Flow regulation of 72-kD collagenase IV (MMP-2) after experimental arterial injury.

Abstract

MMP-2 plays a key role in basement membrane degradation and in the migration of proliferating smooth muscle cells after vascular injury. Because low flow and shear stress have been related to the localization and progression of intimal hyperplasia, we hypothesized that flow conditions modulate in vivo MMP-2 transcription and activity in a model of injury-induced intimal thickening. The right common carotid artery (CCA) was balloon-injured in 21 New Zealand White male rabbits. Flow was thereafter preserved (normal flow, n=7), reduced by partial outflow occlusion (low flow, n=7), or increased by ligation of the left CCA (high flow, n=7). In 15 other animals (controls without injury), flow was reduced (n=5), increased (n=5), or preserved (n=5). Mean blood flow and pressure in the right CCA were measured before and after flow modulation (day 0) and before the rabbits were killed (day 7). Northern analysis, gelatin-gel zymography, and fluorometric assays were performed on day 7 to determine MMP-2 mRNA levels and activity in relation to flow and intimal thickening. Mean flow was reduced from 21+/-1 to 7+/-1 mL/min (P<0.05) by outflow occlusion and increased to 31+/-2 mL/min (P<0.05) by ligation of the contralateral CCA. Blood pressure was not different between the flow groups. Hemodynamic parameters were similar for days 0 and 7 after flow modulation. In the injured right CCA, there was a 186% increase in MMP-2 mRNA with normal flow (P<0.05), a 366% increase with low flow (P<0.005), and only a 38% increase with high flow (P>0.05) compared with the uninjured CCA with normal flow.
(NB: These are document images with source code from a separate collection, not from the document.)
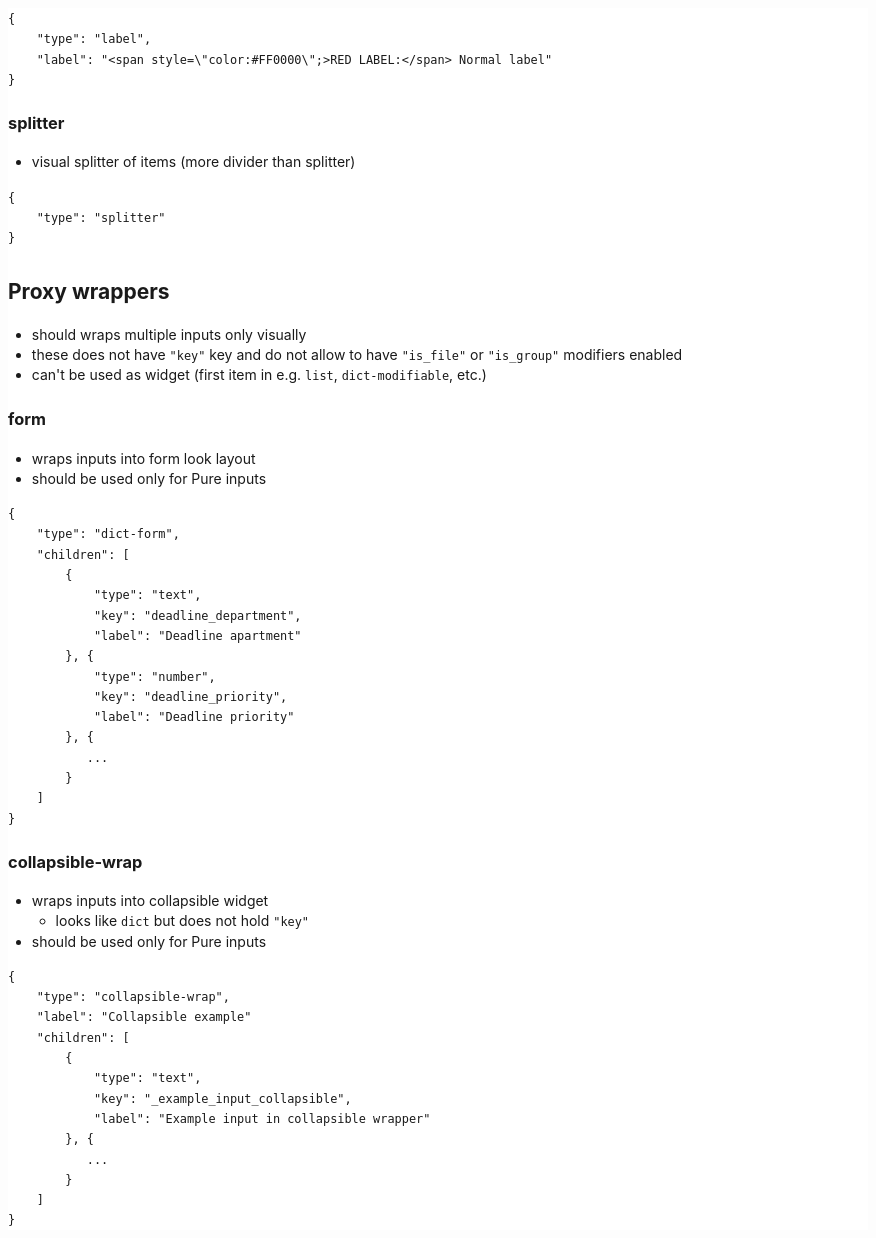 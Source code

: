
 ```
{
    "type": "label",
    "label": "<span style=\"color:#FF0000\";>RED LABEL:</span> Normal label"
}
```

### splitter
- visual splitter of items (more divider than splitter)

```
{
    "type": "splitter"
}
```

## Proxy wrappers
- should wraps multiple inputs only visually
- these does not have `"key"` key and do not allow to have `"is_file"` or `"is_group"` modifiers enabled
- can't be used as widget (first item in e.g. `list`, `dict-modifiable`, etc.)

### form
- wraps inputs into form look layout
- should be used only for Pure inputs

```
{
    "type": "dict-form",
    "children": [
        {
            "type": "text",
            "key": "deadline_department",
            "label": "Deadline apartment"
        }, {
            "type": "number",
            "key": "deadline_priority",
            "label": "Deadline priority"
        }, {
           ...
        }
    ]
}
```


### collapsible-wrap
- wraps inputs into collapsible widget
    - looks like `dict` but does not hold `"key"`
- should be used only for Pure inputs

```
{
    "type": "collapsible-wrap",
    "label": "Collapsible example"
    "children": [
        {
            "type": "text",
            "key": "_example_input_collapsible",
            "label": "Example input in collapsible wrapper"
        }, {
           ...
        }
    ]
}
```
In the uninjured CCA, MMP-2 mRNA levels were increased by only 39% and 26% in the low- and high-flow groups, respectively, compared with normal-flow controls. The zymographic signal and quantitative fluorescent activity of gelatinase were markedly increased in both injured and uninjured CCAs subjected to low flow. Intimal thickening was observed after 1 week only in CCA segments with low flow and injury. Hemodynamic forces such as low flow upregulate injury-induced MMP-2 mRNA and appear to be more important in regulating MMP-2 activity than injury alone. This may facilitate migration of the smooth muscle cells and subsequent development of intimal thickening.